(Plain-text document sources)
◇ ◇ ◇

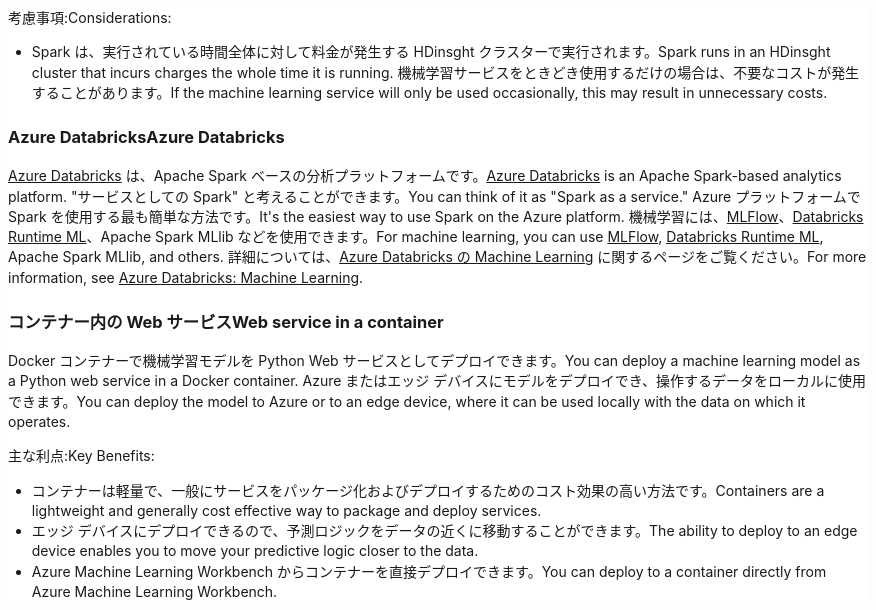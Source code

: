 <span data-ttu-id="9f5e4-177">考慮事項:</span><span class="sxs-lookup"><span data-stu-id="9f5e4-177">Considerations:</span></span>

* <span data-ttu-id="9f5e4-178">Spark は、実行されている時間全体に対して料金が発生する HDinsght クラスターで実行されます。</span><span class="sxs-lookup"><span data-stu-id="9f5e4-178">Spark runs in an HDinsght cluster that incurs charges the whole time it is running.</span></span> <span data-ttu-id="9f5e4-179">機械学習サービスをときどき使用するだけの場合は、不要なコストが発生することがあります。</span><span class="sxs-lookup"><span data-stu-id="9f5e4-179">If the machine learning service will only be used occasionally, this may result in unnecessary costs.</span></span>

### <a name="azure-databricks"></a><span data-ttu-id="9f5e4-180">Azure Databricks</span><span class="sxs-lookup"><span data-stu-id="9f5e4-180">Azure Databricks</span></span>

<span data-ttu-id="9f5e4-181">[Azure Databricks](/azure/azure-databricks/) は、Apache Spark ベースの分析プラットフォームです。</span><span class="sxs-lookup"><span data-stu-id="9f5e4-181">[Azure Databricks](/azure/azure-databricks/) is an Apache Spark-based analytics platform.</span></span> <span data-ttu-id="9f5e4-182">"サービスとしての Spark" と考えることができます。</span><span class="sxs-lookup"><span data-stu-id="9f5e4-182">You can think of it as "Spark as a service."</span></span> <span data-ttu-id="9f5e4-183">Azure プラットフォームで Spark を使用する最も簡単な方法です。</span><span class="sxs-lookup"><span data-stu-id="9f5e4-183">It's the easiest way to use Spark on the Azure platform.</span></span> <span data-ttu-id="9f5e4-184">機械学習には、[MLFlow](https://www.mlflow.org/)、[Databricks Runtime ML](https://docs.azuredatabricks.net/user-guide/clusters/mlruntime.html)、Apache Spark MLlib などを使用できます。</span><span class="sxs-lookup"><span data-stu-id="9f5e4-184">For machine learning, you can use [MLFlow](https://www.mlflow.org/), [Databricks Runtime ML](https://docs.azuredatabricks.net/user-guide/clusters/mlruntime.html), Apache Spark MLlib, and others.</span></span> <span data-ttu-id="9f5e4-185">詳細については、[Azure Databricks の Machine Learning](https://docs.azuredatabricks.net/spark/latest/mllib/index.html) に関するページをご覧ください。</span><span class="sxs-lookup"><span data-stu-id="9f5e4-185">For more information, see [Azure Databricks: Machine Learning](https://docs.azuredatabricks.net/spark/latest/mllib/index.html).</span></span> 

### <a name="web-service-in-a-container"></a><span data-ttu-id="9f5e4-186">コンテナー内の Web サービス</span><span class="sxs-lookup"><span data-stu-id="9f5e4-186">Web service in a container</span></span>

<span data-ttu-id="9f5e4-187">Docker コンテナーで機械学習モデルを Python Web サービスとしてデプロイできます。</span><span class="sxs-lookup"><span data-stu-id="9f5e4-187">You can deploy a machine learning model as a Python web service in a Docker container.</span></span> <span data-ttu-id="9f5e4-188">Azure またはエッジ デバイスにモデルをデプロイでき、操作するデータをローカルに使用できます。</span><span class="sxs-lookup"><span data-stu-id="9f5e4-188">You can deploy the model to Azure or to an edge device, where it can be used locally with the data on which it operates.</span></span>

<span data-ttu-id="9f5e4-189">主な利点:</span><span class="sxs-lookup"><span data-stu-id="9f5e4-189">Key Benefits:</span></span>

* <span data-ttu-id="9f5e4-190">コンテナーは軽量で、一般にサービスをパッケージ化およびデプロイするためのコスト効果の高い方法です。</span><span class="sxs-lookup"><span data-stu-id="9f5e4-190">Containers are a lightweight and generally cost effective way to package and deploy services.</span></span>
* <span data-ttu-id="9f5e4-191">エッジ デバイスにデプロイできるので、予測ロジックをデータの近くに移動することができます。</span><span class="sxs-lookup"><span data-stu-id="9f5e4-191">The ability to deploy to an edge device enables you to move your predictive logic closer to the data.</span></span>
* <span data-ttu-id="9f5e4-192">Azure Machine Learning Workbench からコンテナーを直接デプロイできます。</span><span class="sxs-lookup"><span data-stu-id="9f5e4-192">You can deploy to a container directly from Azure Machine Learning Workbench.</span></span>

◇ ◇ ◇

* **What the exercise asks**
Write out exactly each line of the entries, starting at the one containing "which it operates.</span></span>" and finishing with the last line.

* **Finished task**
<span data-ttu-id="9f5e4-187">Docker コンテナーで機械学習モデルを Python Web サービスとしてデプロイできます。</span><span class="sxs-lookup"><span data-stu-id="9f5e4-187">You can deploy a machine learning model as a Python web service in a Docker container.</span></span> <span data-ttu-id="9f5e4-188">Azure またはエッジ デバイスにモデルをデプロイでき、操作するデータをローカルに使用できます。</span><span class="sxs-lookup"><span data-stu-id="9f5e4-188">You can deploy the model to Azure or to an edge device, where it can be used locally with the data on which it operates.</span></span>

<span data-ttu-id="9f5e4-189">主な利点:</span><span class="sxs-lookup"><span data-stu-id="9f5e4-189">Key Benefits:</span></span>

* <span data-ttu-id="9f5e4-190">コンテナーは軽量で、一般にサービスをパッケージ化およびデプロイするためのコスト効果の高い方法です。</span><span class="sxs-lookup"><span data-stu-id="9f5e4-190">Containers are a lightweight and generally cost effective way to package and deploy services.</span></span>
* <span data-ttu-id="9f5e4-191">エッジ デバイスにデプロイできるので、予測ロジックをデータの近くに移動することができます。</span><span class="sxs-lookup"><span data-stu-id="9f5e4-191">The ability to deploy to an edge device enables you to move your predictive logic closer to the data.</span></span>
* <span data-ttu-id="9f5e4-192">Azure Machine Learning Workbench からコンテナーを直接デプロイできます。</span><span class="sxs-lookup"><span data-stu-id="9f5e4-192">You can deploy to a container directly from Azure Machine Learning Workbench.</span></span>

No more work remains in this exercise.